Find the number of lines below in which the word "TEMP" occurs. Write only that number.

Start of Input data

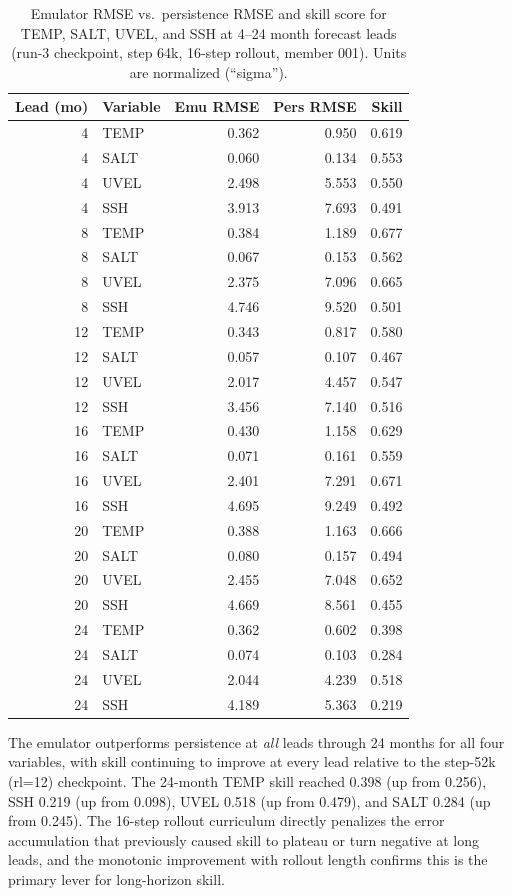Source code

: \documentclass[11pt]{article}
\begin{document}
\begin{table}[h]
\centering
\caption{Emulator RMSE vs.\ persistence RMSE and skill score for TEMP, SALT, UVEL,
and SSH at 4--24 month forecast leads (run-3 checkpoint, step 64k, 16-step rollout,
member 001). Units are normalized (``sigma'').}
\label{tab:skill}
\begin{tabular}{rlrrr}
\toprule
Lead (mo) & Variable & Emu RMSE & Pers RMSE & Skill \\
\midrule
 4 & TEMP & 0.362 & 0.950 & 0.619 \\
 4 & SALT & 0.060 & 0.134 & 0.553 \\
 4 & UVEL & 2.498 & 5.553 & 0.550 \\
 4 & SSH  & 3.913 & 7.693 & 0.491 \\
\midrule
 8 & TEMP & 0.384 & 1.189 & 0.677 \\
 8 & SALT & 0.067 & 0.153 & 0.562 \\
 8 & UVEL & 2.375 & 7.096 & 0.665 \\
 8 & SSH  & 4.746 & 9.520 & 0.501 \\
\midrule
12 & TEMP & 0.343 & 0.817 & 0.580 \\
12 & SALT & 0.057 & 0.107 & 0.467 \\
12 & UVEL & 2.017 & 4.457 & 0.547 \\
12 & SSH  & 3.456 & 7.140 & 0.516 \\
\midrule
16 & TEMP & 0.430 & 1.158 & 0.629 \\
16 & SALT & 0.071 & 0.161 & 0.559 \\
16 & UVEL & 2.401 & 7.291 & 0.671 \\
16 & SSH  & 4.695 & 9.249 & 0.492 \\
\midrule
20 & TEMP & 0.388 & 1.163 & 0.666 \\
20 & SALT & 0.080 & 0.157 & 0.494 \\
20 & UVEL & 2.455 & 7.048 & 0.652 \\
20 & SSH  & 4.669 & 8.561 & 0.455 \\
\midrule
24 & TEMP & 0.362 & 0.602 & 0.398 \\
24 & SALT & 0.074 & 0.103 & 0.284 \\
24 & UVEL & 2.044 & 4.239 & 0.518 \\
24 & SSH  & 4.189 & 5.363 & 0.219 \\
\bottomrule
\end{tabular}
\end{table}

The emulator outperforms persistence at \emph{all} leads through 24 months for
all four variables, with skill continuing to improve at every lead relative to
the step-52k (rl=12) checkpoint. The 24-month TEMP skill reached 0.398 (up from
0.256), SSH 0.219 (up from 0.098), UVEL 0.518 (up from 0.479), and SALT 0.284
(up from 0.245). The 16-step rollout curriculum directly penalizes the error
accumulation that previously caused skill to plateau or turn negative at long
leads, and the monotonic improvement with rollout length confirms this is the
primary lever for long-horizon skill.
\end{document}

End of Input data

# Exercise result
8